Decoders are search strategies for traversing the search space which is spanned by the predictors. Decoders are specified using the --decoder arguments.

Available decoders

  • greedy: Greedy decoding (similar to beam=1)
  • beam: Beam search like in Bahdanau et al, 2015 .
  • sepbeam: Associates predictors with hypos in beam search and applies only one predictor instead of all for hypo expansion.
  • syncbeam: Beam search which compares after consuming a special synchronization symbol instead of after each iteration.
  • syntaxbeam: Beam search which ensures diversity amongst terminal symbol histories.
  • mbrbeam: Diversity encouraging beam search which maximizes the expected BLEU.
  • combibeam: Beam search which applies --combination_scheme at each time step.
  • multisegbeam: Beam search with multiple segmentations.
  • dfs: Depth-first search. This should be used for exact decoding or the complete enumeration of the search space. but it cannot be used if the search space is too large (like for unrestricted NMT) as it performs exhaustive search. If you have not only negative predictor scores, set --early_stopping to false.
  • restarting: Like DFS but with better admissible pruning behavior.
  • astar: A* search. The heuristic function is configured using the --heuristics options.
  • bucket: Works best for bag problems. Maintains buckets for each hypo length and extends a hypo in a bucket by one before selecting the next bucket.
  • flip: This decoder works only for bag problems. It traverses the search space by switching two words in the hypothesis. Do not use bow predictor.
  • bow: Restarting decoder optimized for bag-of-words problems.
  • bigramgreedy: Works best for bag problems. Collects bigram statistics and constructs hypos to score by greedily selecting high scoring bigrams. Do not use bow predictor with this search strategy.
  • vanilla: Original Blocks beam decoder. This bypasses the predictor framework and directly performs pure NMT beam decoding on the GPU. Use this when you do pure NMT decoding as this is usually faster then using a single nmt predictor as the search can be parallelized on the GPU.

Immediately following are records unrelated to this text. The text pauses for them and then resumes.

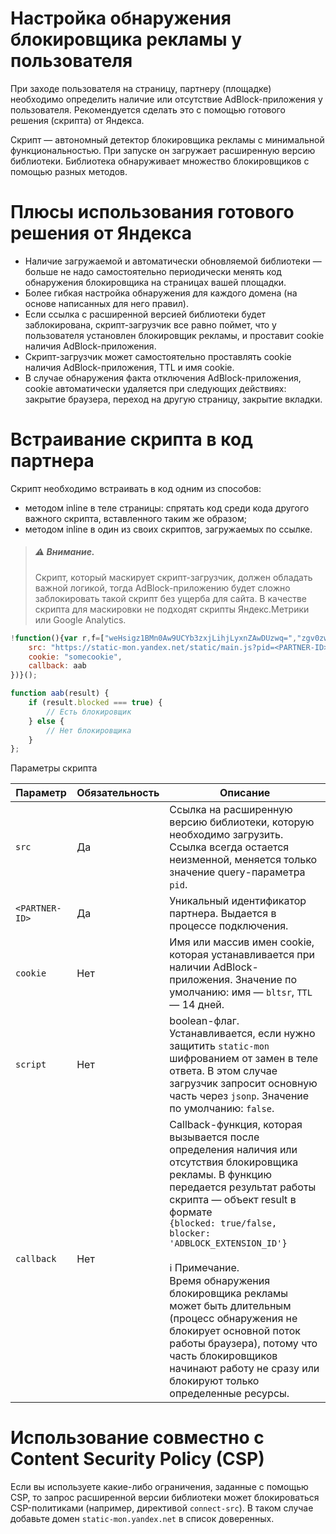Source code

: # Настройка обнаружения блокировщика рекламы у пользователя
При заходе пользователя на страницу, партнеру (площадке) необходимо определить наличие или отсутствие AdBlock-приложения у пользователя. Рекомендуется сделать это с помощью готового решения (скрипта) от Яндекса.

Скрипт — автономный детектор блокировщика рекламы с минимальной функциональностью. При запуске он загружает расширенную версию библиотеки. Библиотека обнаруживает множество блокировщиков с помощью разных методов.

# Плюсы использования готового решения от Яндекса
* Наличие загружаемой и автоматически обновляемой библиотеки — больше не надо самостоятельно периодически менять код обнаружения блокировщика на страницах вашей площадки.
* Более гибкая настройка обнаружения для каждого домена (на основе написанных для него правил).
* Если ссылка с расширенной версией библиотеки будет заблокирована, скрипт-загрузчик все равно поймет, что у пользователя установлен блокировщик рекламы, и проставит cookie наличия AdBlock-приложения.
* Скрипт-загрузчик может самостоятельно проставлять cookie наличия AdBlock-приложения, TTL и имя cookie.
* В случае обнаружения факта отключения AdBlock-приложения, cookie автоматически удаляется при следующих действиях: закрытие браузера, переход на другую страницу, закрытие вкладки.

# Встраивание скрипта в код партнера
Скрипт необходимо встраивать в код одним из способов:
* методом inline в теле страницы: спрятать код среди кода другого важного скрипта, вставленного таким же образом;
* методом inline в один из своих скриптов, загружаемых по ссылке.
>##### &#9888; Внимание.<br>
>Скрипт, который маскирует скрипт-загрузчик, должен обладать важной логикой, тогда AdBlock-приложению будет сложно заблокировать такой скрипт без ущерба для сайта. В качестве скрипта для маскировки не подходят скрипты Яндекс.Метрики или Google Analytics.

```javascript
!function(){var r,f=["weHsigz1BMn0Aw9UCYb3zxjLihjLyxnZAwDUzwq=","zgv0zwn0x0LoteLorq==","we1mshr0CfjLCxvLC3q=","yMvLCMTH","vu5ltK9xtG==","zgf0yq==","C3rLChm=","y2fSBgjHy2S=","Aw5MCMfTzq==","rw1WDhKGy29UzMLNlNnYyW==","ChvZAa==","BgvUz3rO","oYbWyxrOps87igrVBwfPBJ0U","C3bSAxq=","r0vu","weHsihjLCxvLC3qGzxjYB3i=","C3jJ","vfjvu1rfrcbysfiGqu5tv0vs","yMXVy2TLza==","weHsiefou1DfuG==","vgLTzw91Da==","yMXVy2TLCG==","DMfSDwu=","C3bIlNj1","u3rHDhvZoIa=","y2HHCKnVzgvbDa==","DgfNCW==","CNq/CM5Kpte=","y29TlMfT","Dhj1C3rLza==","zNjVBunOyxjdB2rL","rNvUy3rPB24=","w29IAMvJDcbbCNjHEv0=","weHsignVBNn0CNvJDg9YigvYCM9Y","Aw5PDa==","CMvTB3zLrxzLBNrmAxn0zw5LCG==","weHsifjfuvvfu1q=","y29VA2LL","CgLK","rxjYB3iGD2HPBguGC3vIC2nYAwjPBMCGre9nq29UDgvUDeXVywrLza==","zg9ty3jVBgW=","mI4XlJa=","C2vUzejLywnVBG==","C2vSzG==","yMX0C3i=","yNjVD3nLCG==","zwXLBwvUDa==","B25LCNjVCG==","zxzLBNq=","vw5RBM93BG==","zxHWAxjLCW==","AgfZt3DUuhjVCgvYDhK=","Ag9ZDg5HBwu=","Dg9gAxHLza==","ywfIx2rLDgvJDa==","D2L0AenYzwrLBNrPywXZ","C3rHDhvZvgv4Da==","B3bLBG==","u3rYAw5N","sLnptG==","zxzLBNroyw1L","zgv4lM5LDc9HzhzL","zg9JDw1LBNrfBgvTzw50","oYbtyw1Lu2L0zt1oB25LoYbZzwn1CMu=","Ahr0Chm6lY9ZDgf0","AwmTBw9UlNLHBG==","rgf0zq==","y29TlNrY","zgv2AwnL","veLnru9vva==","sgvHzgvYigXLBMD0AcbKB2vZBID0ig1HDgnO","AhjLzG==","y29TCgXLDgu=","ChjVDg90ExbL","Bg9HzgLUzW==","su5msu5f","CMvHzhLtDgf0zq==","u1rbuLq=","yKHwA1KYrt0=","werVBwfPBLjLCxvLC3q=","yMLUza==","C2v0vgLTzw91Da==","y29UDgv4Da==","yNrVyq==","Dg9vventDhjPBMC=","Bg9JywXtDg9YywDL","y28UAwW=","y29TlMDL","DMvYC2LVBG==","Aw4UDwe=","zg9JDw1LBNrnB2rL","ywrKAxrPB25HBa==","Bg9JyxrPB24=","BMfTzq==","ywrKrxzLBNrmAxn0zw5LCG==","CMvZCg9UC2vuzxH0","oYbLEhbPCMvZpq==","ic0G","Dg9W","zxzLBNrFzgv0zwn0x0LoteLorq==","BMf2AwDHDg9Y","y29UDgvUDc1Szw5NAhq=","C2XPy2u=","C2vYDMLJzq==","DgLTzxn0yw1W","yMvMB3jLDw5SB2fK","y3LJywrH","y2fSBa==","ue9tva==","C2vUza==","BxnRlNj1","Aw5KzxHpzG==","BgfIzwXZ","y2XLyxjuAw1LB3v0","DgLTzw91Da==","B25SB2fK","zxzLBNruExbL","BwvZC2fNzq==","Dg9tDhjPBMC=","z2v0q29TChv0zwrtDhLSzq==","weHsievsuKjbq0S=","re9nq29UDgvUDeXVywrLza==","tNvTyMvY","re9nieXpqurfra==","re9difjfqurz","tK9ux0jmt0nlruq=","AM9PBG==","C3rHy2S=","BhvKy2e=","C2v0sxrLBq==","C3rYAw5NAwz5","DgLTzq==","zNvUy3rPB24=","zg9TywLU","z2v0uMvZCg9UC2vizwfKzxi=","CgfNzwHPzgu="];r=f,function(x){for(;--x;)r.push(r.shift())}(272);var X=function(x,r){var n=f[x=+x];void 0===X.rxwhFs&&(X.SPtpzv=function(x){for(var r=function(x){for(var r,n,v=String(x).replace(/=+$/,""),f="",t=0,a=0;n=v.charAt(a++);~n&&(r=t%4?64*r+n:n,t++%4)&&(f+=String.fromCharCode(255&r>>(-2*t&6))))n="abcdefghijklmnopqrstuvwxyzABCDEFGHIJKLMNOPQRSTUVWXYZ0123456789+/=".indexOf(n);return f}(x),n=[],v=0,f=r.length;v<f;v++)n+="%"+("00"+(function(a,b){return" !\"#$%&'()*+,-./0123456789:;<=>?@ABCDEFGHIJKLMNOPQRSTUVWXYZ[\\]^_`abcdefghijklmnopqrstuvwxyz{|}~".indexOf(a[b])+32})(r,v).toString(16)).slice(-2);return decodeURIComponent(n)},X.hbLtoG={},X.rxwhFs=!0);var v=X.hbLtoG[x];return void 0===v?(n=X.SPtpzv(n),X.hbLtoG[x]=n):n=v,n};!function(C,g,x){var r,y=X,B={};for(r in x)x[y("0x34")](r)&&(B[r]=x[r]);var D=[y("0x44"),y("0x58"),y("0x1d"),y("0x57"),y("0x6f"),y("0x18"),y("0x5a")],h=C[y("0x50")]||C[y("0x3")],n=y("0x11"),v=y("0x1e"),M=y("0x26"),b=y("0x84"),a=y("0x53"),f=y("0x8"),A=y("0x6b"),t=y("0x4"),j=y("0x81"),e=y("0x4f"),q=[y("0x41"),y("0x42"),y("0x3e"),y("0x1c")][y("0x7f")]("");B[M]=B[M]||y("0x2d");try{({})[y("0x77")][y("0x6c")](B[M])!==y("0x21")&&(B[M]=[B[M]])}catch(x){}B[b]=B[b]||336,B[a]=B[a]||{};var L=B[f];if(B[f]=K,B[n]){var w=B[n],z=B[v],N=[],u=s();try{if(!l(C[y("0x5f")])||!l(C[y("0x78")])||!l(C[y("0x20")][y("0x4a")][y("0x51")])||g[y("0x5b")]&&g[y("0x5b")]<=10){var c={};return c[y("0x13")]=!1,c[y("0x16")]=y("0x7e"),K(c)}}catch(x){}var o,i,d,H,G,U=null;B[y("0x73")]&&(o=function(){var x=y;Y(x("0x46")),V(x("0x15"))},i=2e4,d=s(),H=null,G=!1,function x(){var r=X;G||(s()-d>=i?o():H=C[r("0x52")](function(){x()},100))}(),U=function(){G=!0,C[X("0x72")](H)}),function(n){var v=y;if(Y(v("0x4e")),g[v("0x4d")]===v("0x49")||g[v("0x4d")]!==v("0x4b")&&!g[v("0x3f")][v("0x29")])Y(v("0x7d")),n();else try{g[v("0x5f")]&&g[v("0x5f")](v("0x7a"),function x(){var r=v;Y(r("0x7c")),g[r("0x24")](r("0x7a"),x),n()})}catch(x){Y(v("0x28")),V(x&&x[v("0x80")])}}(function(){var f=y;try{var t=s();Y(f("0x25")),S(w,function(x){var r=f;try{U&&U(),Y(r("0x14"));var n=C[r("0x7b")](x[r("0x87")](r("0x66"))),v=x[r("0x60")][r("0xc")];if(!n||n<32e3||n!==v)return V(r("0x47"),n+r("0x62")+v),0;new C[r("0x20")](x[r("0x60")])[r("0x6c")](B[a]),B[a][r("0x23")](C,g,B)}catch(x){V(x&&x[r("0x76")])}},function(x,r){var n,v=f;try{U&&U(),Y(v("0x79")),s()-t<2e3?z?S(z,function(){Y(v("0x12")),V(x,r)},function(){var x=v,r={};r[x("0x13")]=!1,r[x("0x16")]=x("0x7e"),K(r)}):V(x,r):((n={})[v("0x13")]=!1,n[v("0x16")]=v("0x7e"),K(n))}catch(x){V(x&&x[v("0x76")])}})}catch(x){V(x&&x[f("0x80")])}})}else V(y("0xa"));function Y(x){var r=y,n={};n.d=x,n.t=s()-u,N[r("0xb")](n)}function l(x){return typeof x===y("0x85")}function s(){var x=y;return C[x("0x7b")](new C[x("0x43")])}function T(x,r,n){var v,f,t=y;try{C[t("0x56")]&&(n&&(f=y,v=(24e5*(s()/24e5)[f("0x36")]())[f("0x77")](36)[f("0x67")](0,10),r=C[t("0x54")](v)+e+C[t("0x54")](function(x,r){for(var n=y,v=[],f=0;f<x[n("0xc")];f++){var t=x[n("0x1a")](f)^r[n("0x1a")](f%r[n("0xc")]);v[n("0xb")](C[n("0x3b")][n("0x1f")](t))}return v[n("0x7f")]("")}(r,v))),C[t("0x56")][t("0x82")](x,r))}catch(x){}}function K(x){var r=y("0x2a");L&&L(x,r),T(t,r)}function P(x,r){var n=y;return r?x[n("0xe")](".")[n("0x67")](-r)[n("0x7f")]("."):x}function V(x,r){var v=y,n=s(),f=new C[v("0x43")](n+36e5*B[b])[v("0x55")](),t=[],a=P(C[v("0x5d")][v("0x35")],2);function e(){for(var x=v,r=0;r<t[x("0xc")];r++){var n=t[r];g[x("0x26")]=n[x("0x5e")]+"="+n[x("0x17")]+x("0x61")+n[x("0x33")]+x("0xd")+n[x("0x86")]+x("0x40")}}-1!==D[v("0x70")](a)&&(a=P(C[v("0x5d")][v("0x35")],3));for(var L=B[M],w=0;w<L[v("0xc")];w++){var z={};z[v("0x5e")]=L[w],z[v("0x17")]=1,z[v("0x33")]=f,z[v("0x86")]=a,t[v("0xb")](z)}var u,c,o=function(x){for(var r=y,n=g[r("0x26")][r("0xe")]("; "),v=0;v<n[r("0xc")];v++){var f=n[v][r("0xe")]("=");if(f[0]===x)return f[r("0x67")](1)[r("0x7f")]("=")}return null}(A);o&&(g[v("0x26")]=A+"="+o+v("0xd")+a+v("0x40"),(u={})[v("0x5e")]=A,u[v("0x17")]=o,u[v("0x33")]=new C[v("0x43")](0)[v("0x55")](),u[v("0x86")]=a,t[v("0xb")](u));try{C[v("0x5f")](v("0x6a"),e),C[v("0x5f")](v("0x0"),e)}catch(x){e()}try{(function(x,r){var n=y,v={};v[n("0x59")]=n("0x2a"),v[n("0x2f")]=x,v[n("0x5c")]=r,v[n("0x9")]=C[n("0x63")]!==C[n("0x2c")],v[n("0x7")]=N;var f={};f[n("0x2e")]=n("0x32"),f[n("0x45")]=n("0x32"),f[n("0x16")]=n("0x4c"),f[n("0x27")]=n("0x32"),f[n("0x2f")]="i0",f[n("0x59")]="1";var t={};t[n("0x64")]=1;var a={};a[n("0x6")]=v,a[n("0x71")]=f,a[n("0x1b")]=t,a[n("0x5d")]=C[n("0x5d")][n("0x48")],a[n("0x69")]=s(),a[n("0x68")]=n("0x37"),a[n("0x3d")]=n("0x2"),a[n("0x75")]=n("0x31"),a[n("0x17")]=1,a[n("0x59")]="1";var e=a,L=C[n("0x3c")][n("0x83")](e);{var w;l(C[n("0x65")][n("0x2b")])?C[n("0x65")][n("0x2b")](q,L):((w=new h)[n("0x3a")](n("0x6d"),q,!0),w[n("0x6e")](L))}})(x,r=r||""),T(j,[(new C[v("0x43")])[v("0x55")](),v("0x5"),x,r,C[(c=y)("0x5d")]?typeof C[c("0x5d")][c("0x77")]===c("0x85")?C[c("0x5d")][c("0x77")]():C[c("0x5d")][c("0x48")]||"":""][v("0x7f")]("\n"),!0)}catch(x){}var i={};i[v("0x13")]=!0,i[v("0x16")]=v("0x5"),K(i)}function S(x,r,n){var v=y,f=new h;if(0!==f[v("0x4d")])throw new Error(v("0x22"));if(f[v("0x3a")](v("0xf"),x,!0),1!==f[v("0x4d")]||f[v("0x6e")]!==h[v("0x4a")][v("0x6e")])throw new Error(v("0x1"));f[v("0x38")]=!0,f[v("0x74")]=function(){r(f)},f[v("0x30")]=function(){var x=v;n(x("0x10"),x("0x19")+f[x("0x39")])},f[v("0x6e")]()}}(window,document,{
    src: "https://static-mon.yandex.net/static/main.js?pid=<PARTNER-ID>",
    cookie: "somecookie",
    callback: aab
})}();

function aab(result) {
    if (result.blocked === true) {
        // Есть блокировщик
    } else {
        // Нет блокировщика
    }
};
```

Параметры скрипта

Параметр | Обязательность | Описание
-------- | -------------- | --------
`src` | Да | Ссылка на расширенную версию библиотеки, которую необходимо загрузить. Ссылка всегда остается неизменной, меняется только значение query-параметра `pid`.
`<PARTNER-ID>` | Да | Уникальный идентификатор партнера. Выдается в процессе подключения.
`cookie` | Нет | Имя или массив имен cookie, которая устанавливается при наличии AdBlock-приложения. Значение по умолчанию: имя — `bltsr`, `TTL` — 14 дней.
`script` | Нет | boolean-флаг. Устанавливается, если нужно защитить `static-mon` шифрованием от замен в теле ответа. В этом случае загрузчик запросит основную часть через `jsonp`. Значение по умолчанию: `false`.
`callback` | Нет | Callback-функция, которая вызывается после определения наличия или отсутствия блокировщика рекламы. В функцию передается результат работы скрипта — объект result в формате<br>```{blocked: true/false, blocker: 'ADBLOCK_EXTENSION_ID'}```<br><br>&#8505; Примечание.<br>Время обнаружения блокировщика рекламы может быть длительным (процесс обнаружения не блокирует основной поток работы браузера), потому что часть блокировщиков начинают работу не сразу или блокируют только определенные ресурсы.


# Использование совместно с Content Security Policy (CSP)
Если вы используете какие-либо ограничения, заданные с помощью CSP, то запрос расширенной версии библиотеки может блокироваться CSP-политиками (например, директивой `connect-src`). В таком случае добавьте домен `static-mon.yandex.net` в список доверенных.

Detailed descriptions are available below in the modules.

Relevant modules

cam.sgnmt.decoding.astar module

cam.sgnmt.decoding.beam module

cam.sgnmt.decoding.bigramgreedy module

cam.sgnmt.decoding.bow module

cam.sgnmt.decoding.bucket module

cam.sgnmt.decoding.combibeam module

cam.sgnmt.decoding.core module

cam.sgnmt.decoding.decoder module

cam.sgnmt.decoding.dfs module

cam.sgnmt.decoding.flip module

cam.sgnmt.decoding.greedy module

cam.sgnmt.decoding.heuristics module

cam.sgnmt.decoding.mbrbeam module

cam.sgnmt.decoding.multisegbeam module

cam.sgnmt.decoding.restarting module

cam.sgnmt.decoding.sepbeam module

cam.sgnmt.decoding.syncbeam module

cam.sgnmt.decoding.syntaxbeam module

Module contents

This package contains the central interfaces for the decoder (in the core module ), and the implementations of search strategies (Decoder).